DATA FOR THE TASK –
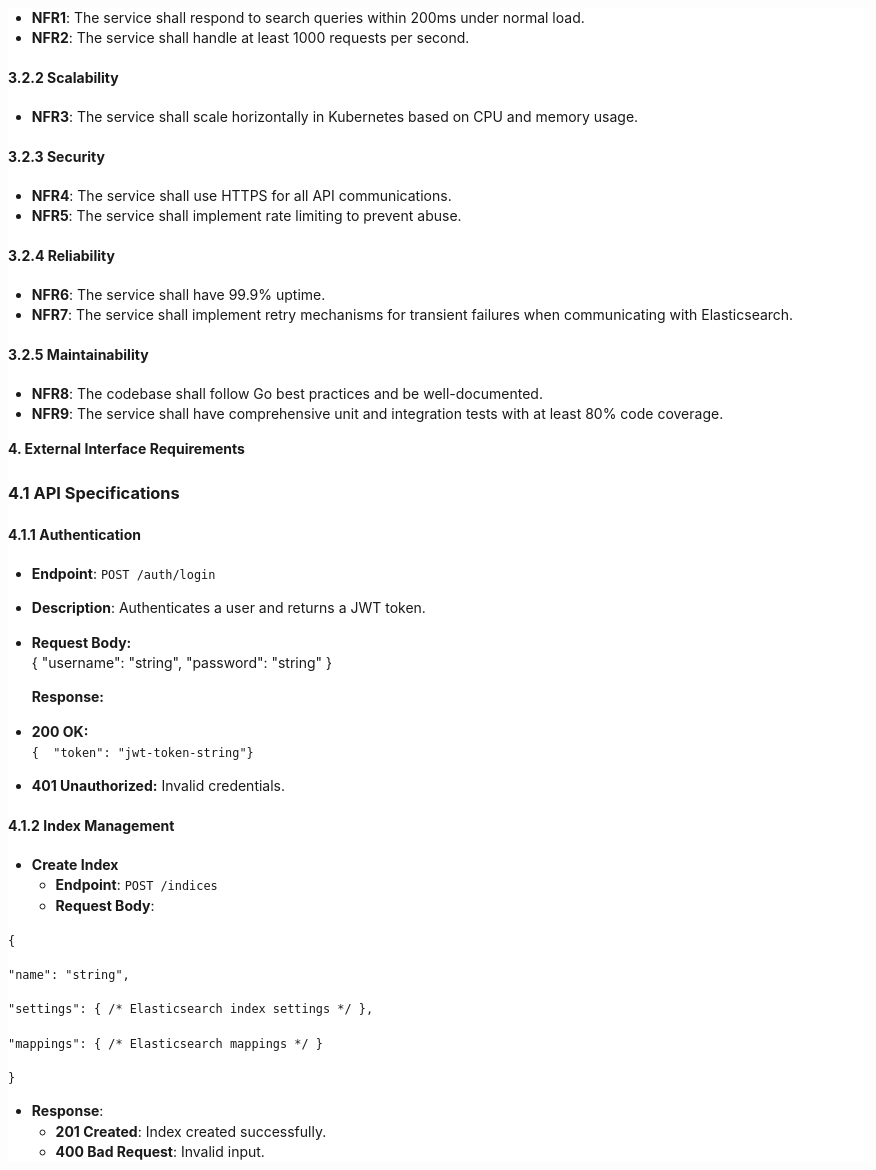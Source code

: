 * **NFR1**: The service shall respond to search queries within 200ms under normal load.  
* **NFR2**: The service shall handle at least 1000 requests per second.

#### **3.2.2 Scalability**

* **NFR3**: The service shall scale horizontally in Kubernetes based on CPU and memory usage.

#### **3.2.3 Security**

* **NFR4**: The service shall use HTTPS for all API communications.  
* **NFR5**: The service shall implement rate limiting to prevent abuse.

#### **3.2.4 Reliability**

* **NFR6**: The service shall have 99.9% uptime.  
* **NFR7**: The service shall implement retry mechanisms for transient failures when communicating with Elasticsearch.

#### **3.2.5 Maintainability**

* **NFR8**: The codebase shall follow Go best practices and be well-documented.  
* **NFR9**: The service shall have comprehensive unit and integration tests with at least 80% code coverage.

**4\. External Interface Requirements**

### **4.1 API Specifications**

#### **4.1.1 Authentication**

* **Endpoint**: `POST /auth/login`  
* **Description**: Authenticates a user and returns a JWT token.  
* **Request Body:**  
  { "username": "string", "password": "string" }

  **Response:**

* **200 OK:**  
  `{  "token": "jwt-token-string"}`  
* **401 Unauthorized:** Invalid credentials.

#### **4.1.2 Index Management**

* **Create Index**  
  * **Endpoint**: `POST /indices`  
  * **Request Body**:

`{`

  `"name": "string",`

  `"settings": { /* Elasticsearch index settings */ },`

  `"mappings": { /* Elasticsearch mappings */ }`

`}`

* **Response**:  
  * **201 Created**: Index created successfully.  
  * **400 Bad Request**: Invalid input.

AIM OF THE EXERCISE – Reply with the lines from the one that contains "and be well-documented." through the last line of the material above, copied exactly and nothing else.

COMPLETED TASK –
* **NFR8**: The codebase shall follow Go best practices and be well-documented.  
* **NFR9**: The service shall have comprehensive unit and integration tests with at least 80% code coverage.

**4\. External Interface Requirements**

### **4.1 API Specifications**

#### **4.1.1 Authentication**

* **Endpoint**: `POST /auth/login`  
* **Description**: Authenticates a user and returns a JWT token.  
* **Request Body:**  
  { "username": "string", "password": "string" }

  **Response:**

* **200 OK:**  
  `{  "token": "jwt-token-string"}`  
* **401 Unauthorized:** Invalid credentials.

#### **4.1.2 Index Management**

* **Create Index**  
  * **Endpoint**: `POST /indices`  
  * **Request Body**:

`{`

  `"name": "string",`

  `"settings": { /* Elasticsearch index settings */ },`

  `"mappings": { /* Elasticsearch mappings */ }`

`}`

* **Response**:  
  * **201 Created**: Index created successfully.  
  * **400 Bad Request**: Invalid input.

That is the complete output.